Strago: Hey, haven't you ever had aged cheese? Give me a knife or something so I can take the mold off.

Celes: Locke, don't you have a knife in your bandana?

Locke: ::pulls out knife:: So that's what's in there. How'd you know Celes?

Celes: ::sigh:: Like I said, I've been around you way too long.

Sabin: Cheese, flan? No good! More green cherries! MORE DAMMIT! WHERE DO WE KEEP THE GREEN CHERRIES!?

Terra: Oh god, I forgot. Green cherries are incredibly addictive when eaten by humans.

Gogo: (Oh, this is too good) ::mimics Sabin::

Locke: AHAHAHAHA! FUNNY FUNNY FUNNY FUNNY!

Gogo: Locke, for the love of god, it's not meant to be that funny.

Cyan: It really wasn't, anyway.

Gogo: You're next, Garamonde.


At Jidoor Prison:

Vivi: So I fell down a hole and when I woke up, I was here.

Relm: Maybe you both have amnesia, since you both woke up and found yourselves here. You may have imagined the world you came from.

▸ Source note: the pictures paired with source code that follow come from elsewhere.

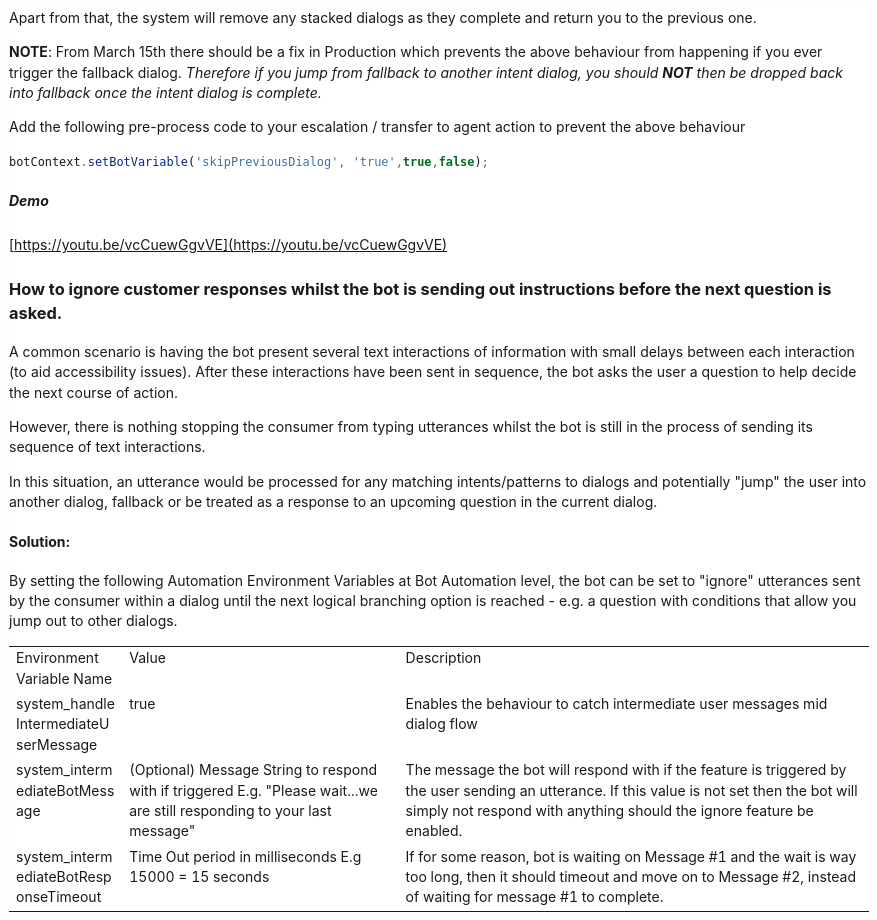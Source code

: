 Apart from that, the system will remove any stacked dialogs as they complete and return you to the previous one.

**NOTE**: From March 15th there should be a fix in Production which prevents the above behaviour from happening if you ever trigger the fallback dialog. *Therefore if you jump from fallback to another intent dialog, you should ***_NOT_*** then be dropped back into fallback once the intent dialog is complete.*

Add the following pre-process code to your escalation / transfer to agent action to prevent the above behaviour

```javascript
botContext.setBotVariable('skipPreviousDialog', 'true',true,false);
```

##### Demo

[https://youtu.be/vcCuewGgvVE](https://youtu.be/vcCuewGgvVE)

### How to ignore customer responses whilst the bot is sending out instructions before the next question is asked.

A common scenario is having the bot present several text interactions of information with small delays between each interaction (to aid accessibility issues). After these interactions have been sent in sequence, the bot asks the user a question to help decide the next course of action.

However, there is nothing stopping the consumer from typing utterances whilst the bot is still in the process of sending its sequence of text interactions. 

In this situation, an utterance would be processed for any matching intents/patterns to dialogs and potentially "jump" the user into another dialog, fallback or be treated as a response to an upcoming question in the current dialog.

#### Solution:

By setting the following Automation Environment Variables at Bot Automation level, the bot can be set to "ignore" utterances sent by the consumer within a dialog until the next logical branching option is reached - e.g. a question with conditions that allow you jump out to other dialogs.

<table>
 <tr>
 <td>Environment Variable Name</td>
 <td>Value</td>
 <td>Description</td>
 </tr>
 <tr>
 <td>system_handleIntermediateUserMessage</td>
 <td>true</td>
 <td>Enables the behaviour to catch intermediate user messages mid dialog flow</td>
 </tr>
 <tr>
 <td>system_intermediateBotMessage</td>
 <td>(Optional) Message String to respond with if triggered
E.g.
"Please wait...we are still responding to your last message"</td>
 <td>The message the bot will respond with if the feature is triggered by the user sending an utterance.
If this value is not set then the bot will simply not respond with anything should the ignore feature be enabled.</td>
 </tr>
 <tr>
 <td>system_intermediateBotResponseTimeout</td>
 <td>Time Out period in milliseconds
E.g 15000 = 15 seconds</td>
 <td>If for some reason, bot is waiting on Message #1 and the wait is way too long, then it should timeout and move on to Message #2, instead of waiting for message #1 to complete.</td>
 </tr>
</table>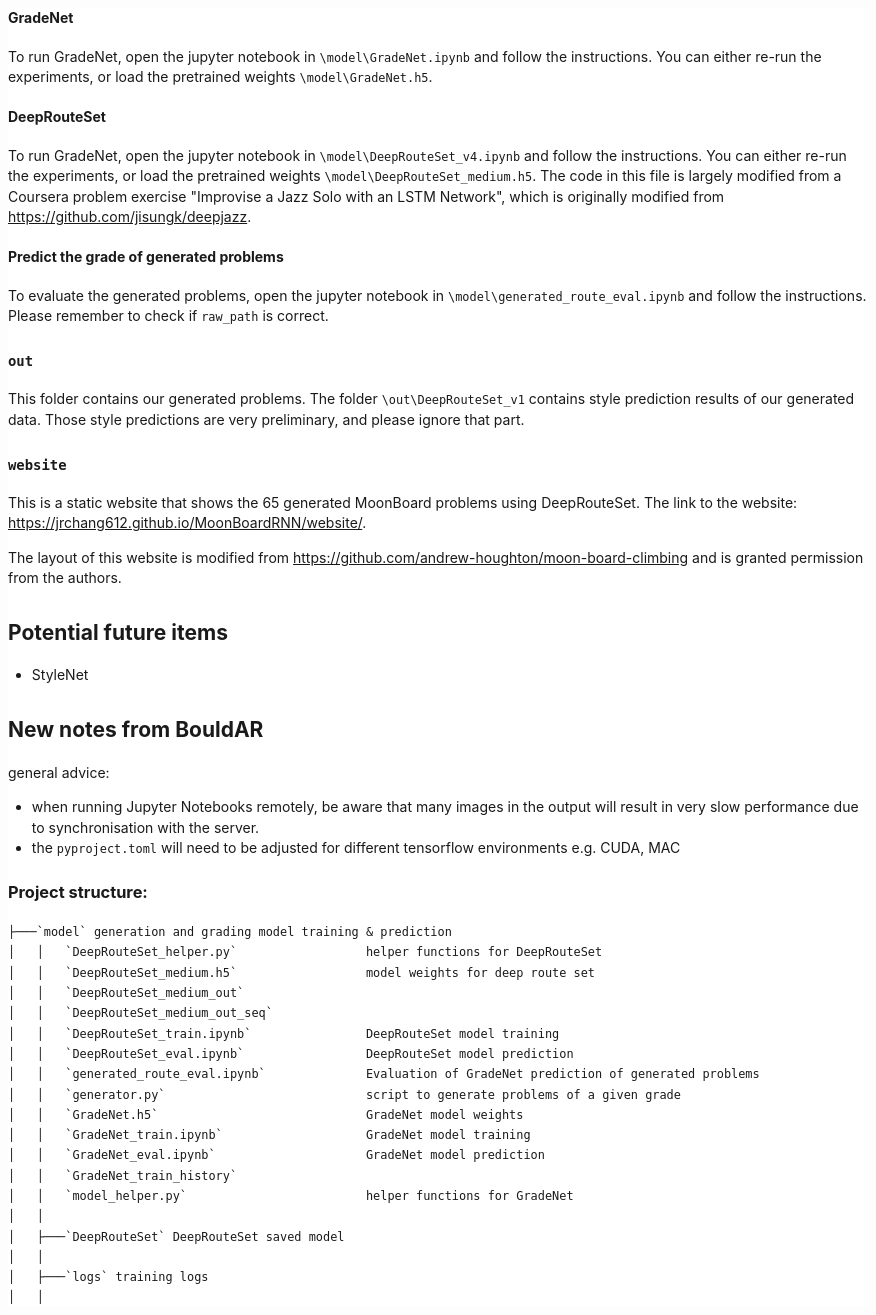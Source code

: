 #### GradeNet

To run GradeNet, open the jupyter notebook in `\model\GradeNet.ipynb` and follow the instructions. You can either re-run the experiments, or load the pretrained weights `\model\GradeNet.h5`.

#### DeepRouteSet

To run GradeNet, open the jupyter notebook in `\model\DeepRouteSet_v4.ipynb` and follow the instructions. You can either re-run the experiments, or load the pretrained weights `\model\DeepRouteSet_medium.h5`. The code in this file is largely modified from a Coursera problem exercise "Improvise a Jazz Solo with an LSTM Network", which is originally modified from https://github.com/jisungk/deepjazz.

#### Predict the grade of generated problems

To evaluate the generated problems, open the jupyter notebook in `\model\generated_route_eval.ipynb` and follow the instructions. Please remember to check if `raw_path` is correct.


### `out`
This folder contains our generated problems. The folder `\out\DeepRouteSet_v1` contains style prediction results of our generated data. Those style predictions are very preliminary, and please ignore that part.

### `website`
This is a static website that shows the 65 generated MoonBoard problems using DeepRouteSet. The link to the website: https://jrchang612.github.io/MoonBoardRNN/website/.

The layout of this website is modified from https://github.com/andrew-houghton/moon-board-climbing and is granted permission from the authors.

## Potential future items
* StyleNet


## New notes from BouldAR

general advice:

- when running Jupyter Notebooks remotely, be aware that many images in the output will result in very slow performance due to synchronisation with the server.
- the `pyproject.toml` will need to be adjusted for different tensorflow environments e.g. CUDA, MAC

### Project structure:
    ├───`model` generation and grading model training & prediction
    │   │   `DeepRouteSet_helper.py`                  helper functions for DeepRouteSet
    │   │   `DeepRouteSet_medium.h5`                  model weights for deep route set
    │   │   `DeepRouteSet_medium_out`
    │   │   `DeepRouteSet_medium_out_seq`
    │   │   `DeepRouteSet_train.ipynb`                DeepRouteSet model training
    │   │   `DeepRouteSet_eval.ipynb`                 DeepRouteSet model prediction
    │   │   `generated_route_eval.ipynb`              Evaluation of GradeNet prediction of generated problems
    │   │   `generator.py`                            script to generate problems of a given grade
    │   │   `GradeNet.h5`                             GradeNet model weights
    │   │   `GradeNet_train.ipynb`                    GradeNet model training
    │   │   `GradeNet_eval.ipynb`                     GradeNet model prediction
    │   │   `GradeNet_train_history`
    │   │   `model_helper.py`                         helper functions for GradeNet
    │   │
    │   ├───`DeepRouteSet` DeepRouteSet saved model
    │   │
    │   ├───`logs` training logs
    │   │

Vivi: But I have a picture of my family here, that's not made up. And it was taken at Treno.

Relm: Never heard of Treno.

Edgar: We still gotta worry about getting out of this place. We still have to get help for the airship.

Dagger: I'm going to sleep, it's getting late and it's been a very exausting day.

Edgar: Sleep well, beautiful.

Vivi: He sounds like Zidane.

Relm: How old are you anyway, Vivi?

Vivi: I'm almost seven.

Relm: Almost seven and you have kids? Geez, what kind of world do you come from?

End of Day Two.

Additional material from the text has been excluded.